Collected data:
◆ ◆ ◆

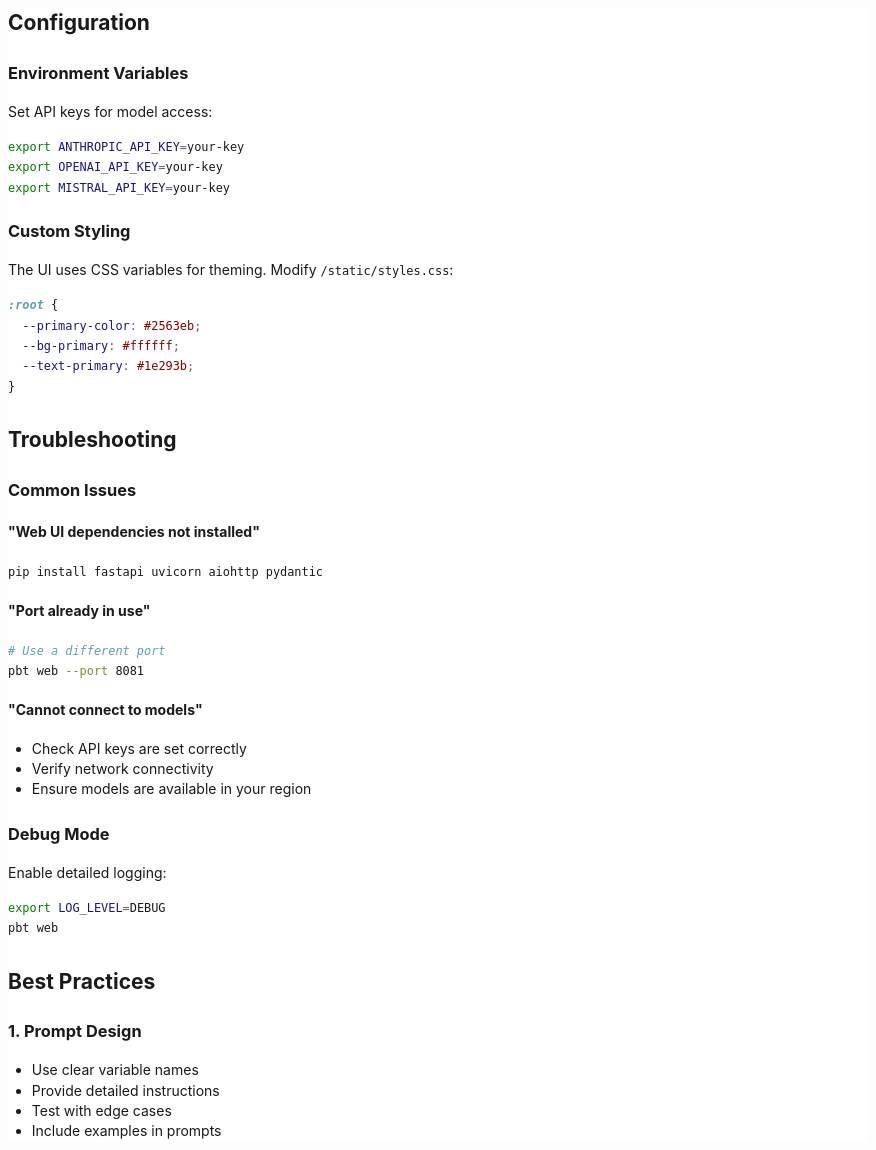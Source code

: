 ## Configuration

### Environment Variables
Set API keys for model access:
```bash
export ANTHROPIC_API_KEY=your-key
export OPENAI_API_KEY=your-key
export MISTRAL_API_KEY=your-key
```

### Custom Styling
The UI uses CSS variables for theming. Modify `/static/styles.css`:
```css
:root {
  --primary-color: #2563eb;
  --bg-primary: #ffffff;
  --text-primary: #1e293b;
}
```

## Troubleshooting

### Common Issues

#### "Web UI dependencies not installed"
```bash
pip install fastapi uvicorn aiohttp pydantic
```

#### "Port already in use"
```bash
# Use a different port
pbt web --port 8081
```

#### "Cannot connect to models"
- Check API keys are set correctly
- Verify network connectivity
- Ensure models are available in your region

### Debug Mode
Enable detailed logging:
```bash
export LOG_LEVEL=DEBUG
pbt web
```

## Best Practices

### 1. Prompt Design
- Use clear variable names
- Provide detailed instructions
- Test with edge cases
- Include examples in prompts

◆ ◆ ◆

Action item: Wherever a line above contains the string "models", copy that line.

Solution:
#### "Cannot connect to models"
- Ensure models are available in your region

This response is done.